At least 173 people have been confirmed killed in the Australian bushfires, but officials say the toll will rise.
State Premier John Brumby said: "There are still a large number of people, in excess of 50 ... who the coroner believes are already deceased, but are not yet identified," said Brumby, as quoted by Reuters. "This is going to be a significant number, it will exceed 200 deaths."
About 25 fires were still burning in Victoria on Tuesday, with a dozen towns placed on alert as strong winds flared.
Australian police are looking for clues in the hunt for possible arsonists. Victoria state Police Commissioner Christine Nixon launched the arson investigation, "Operation Phoenix".
The disaster area, more than twice the size of London and encompassing more than 20 towns north of Melbourne, has been declared a crime zone by officials. Police tape flutters around charred houses where bodies have been found.
The fires have increased pressure on Prime Minister Kevin Rudd to take firm action on climate change as scientists blamed global warming for conditions that fueled the disaster.
"This week's tragedy shows that we are now dealing with a changed climate in Australia and it is now apparent to all just how much we stand to lose," Greenpeace campaigner Trish Harrup said in a statement.

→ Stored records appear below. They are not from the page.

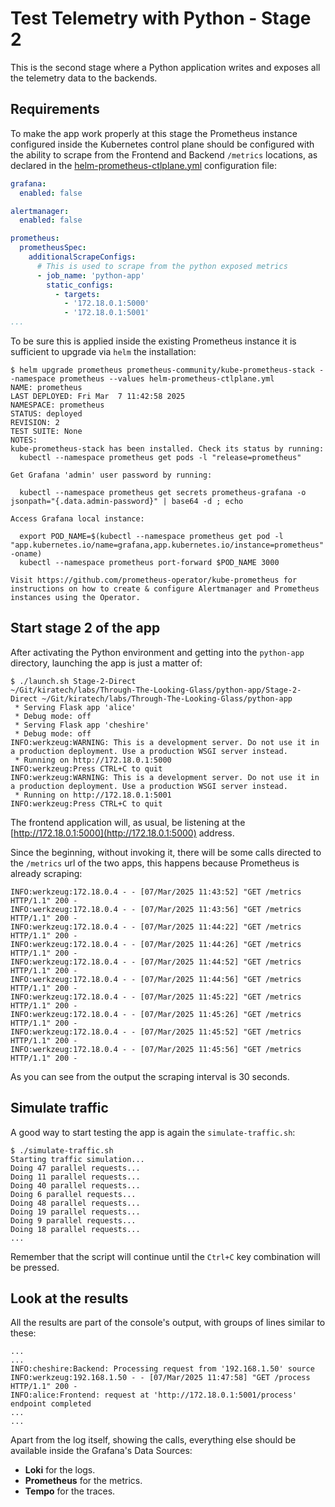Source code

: # Test Telemetry with Python - Stage 2

This is the second stage where a Python application writes and exposes all the
telemetry data to the backends.

## Requirements

To make the app work properly at this stage the Prometheus instance configured
inside the Kubernetes control plane should be configured with the ability to
scrape from the Frontend and Backend `/metrics` locations, as declared in the
[helm-prometheus-ctlplane.yml](helm-prometheus-ctlplane.yml) configuration file:

```yaml
grafana:
  enabled: false

alertmanager:
  enabled: false

prometheus:
  prometheusSpec:
    additionalScrapeConfigs:
      # This is used to scrape from the python exposed metrics
      - job_name: 'python-app'
        static_configs:
          - targets:
            - '172.18.0.1:5000'
            - '172.18.0.1:5001'
...
```

To be sure this is applied inside the existing Prometheus instance it is
sufficient to upgrade via `helm` the installation:

```console
$ helm upgrade prometheus prometheus-community/kube-prometheus-stack --namespace prometheus --values helm-prometheus-ctlplane.yml
NAME: prometheus
LAST DEPLOYED: Fri Mar  7 11:42:58 2025
NAMESPACE: prometheus
STATUS: deployed
REVISION: 2
TEST SUITE: None
NOTES:
kube-prometheus-stack has been installed. Check its status by running:
  kubectl --namespace prometheus get pods -l "release=prometheus"

Get Grafana 'admin' user password by running:

  kubectl --namespace prometheus get secrets prometheus-grafana -o jsonpath="{.data.admin-password}" | base64 -d ; echo

Access Grafana local instance:

  export POD_NAME=$(kubectl --namespace prometheus get pod -l "app.kubernetes.io/name=grafana,app.kubernetes.io/instance=prometheus" -oname)
  kubectl --namespace prometheus port-forward $POD_NAME 3000

Visit https://github.com/prometheus-operator/kube-prometheus for instructions on how to create & configure Alertmanager and Prometheus instances using the Operator.
```

## Start stage 2 of the app

After activating the Python environment and getting into the `python-app`
directory, launching the app is just a matter of:

```console
$ ./launch.sh Stage-2-Direct
~/Git/kiratech/labs/Through-The-Looking-Glass/python-app/Stage-2-Direct ~/Git/kiratech/labs/Through-The-Looking-Glass/python-app
 * Serving Flask app 'alice'
 * Debug mode: off
 * Serving Flask app 'cheshire'
 * Debug mode: off
INFO:werkzeug:WARNING: This is a development server. Do not use it in a production deployment. Use a production WSGI server instead.
 * Running on http://172.18.0.1:5000
INFO:werkzeug:Press CTRL+C to quit
INFO:werkzeug:WARNING: This is a development server. Do not use it in a production deployment. Use a production WSGI server instead.
 * Running on http://172.18.0.1:5001
INFO:werkzeug:Press CTRL+C to quit
```

The frontend application will, as usual, be listening at the [http://172.18.0.1:5000](http://172.18.0.1:5000)
address.

Since the beginning, without invoking it, there will be some calls directed to
the `/metrics` url of the two apps, this happens because Prometheus is already
scraping:

```console
INFO:werkzeug:172.18.0.4 - - [07/Mar/2025 11:43:52] "GET /metrics HTTP/1.1" 200 -
INFO:werkzeug:172.18.0.4 - - [07/Mar/2025 11:43:56] "GET /metrics HTTP/1.1" 200 -
INFO:werkzeug:172.18.0.4 - - [07/Mar/2025 11:44:22] "GET /metrics HTTP/1.1" 200 -
INFO:werkzeug:172.18.0.4 - - [07/Mar/2025 11:44:26] "GET /metrics HTTP/1.1" 200 -
INFO:werkzeug:172.18.0.4 - - [07/Mar/2025 11:44:52] "GET /metrics HTTP/1.1" 200 -
INFO:werkzeug:172.18.0.4 - - [07/Mar/2025 11:44:56] "GET /metrics HTTP/1.1" 200 -
INFO:werkzeug:172.18.0.4 - - [07/Mar/2025 11:45:22] "GET /metrics HTTP/1.1" 200 -
INFO:werkzeug:172.18.0.4 - - [07/Mar/2025 11:45:26] "GET /metrics HTTP/1.1" 200 -
INFO:werkzeug:172.18.0.4 - - [07/Mar/2025 11:45:52] "GET /metrics HTTP/1.1" 200 -
INFO:werkzeug:172.18.0.4 - - [07/Mar/2025 11:45:56] "GET /metrics HTTP/1.1" 200 -
```

As you can see from the output the scraping interval is 30 seconds.

## Simulate traffic

A good way to start testing the app is again the `simulate-traffic.sh`:

```console
$ ./simulate-traffic.sh
Starting traffic simulation...
Doing 47 parallel requests...
Doing 11 parallel requests...
Doing 40 parallel requests...
Doing 6 parallel requests...
Doing 48 parallel requests...
Doing 19 parallel requests...
Doing 9 parallel requests...
Doing 18 parallel requests...
...
```

Remember that the script will continue until the `Ctrl+C` key combination will
be pressed.

## Look at the results

All the results are part of the console's output, with groups of lines similar
to these:

```console
...
...
INFO:cheshire:Backend: Processing request from '192.168.1.50' source
INFO:werkzeug:192.168.1.50 - - [07/Mar/2025 11:47:58] "GET /process HTTP/1.1" 200 -
INFO:alice:Frontend: request at 'http://172.18.0.1:5001/process' endpoint completed
...
...
```

Apart from the log itself, showing the calls, everything else should be
available inside the Grafana's Data Sources:

- **Loki** for the logs.
- **Prometheus** for the metrics.
- **Tempo** for the traces.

Major bushfires are not unusual, however.
"The fire weather experienced on Saturday ... although infrequent, is not unexpected, as on average this extreme fire weather occurs every 5 to 20 years," said Justin Leonard at the Commonwealth Scientific & Industrial Research Organization.
Australia is particularly vulnerable to climate change because of its hot, dry environment, but dependent on coal-fired power, Rudd has set a target to cut overall greenhouse gas emissions by only 5 per cent by 2020.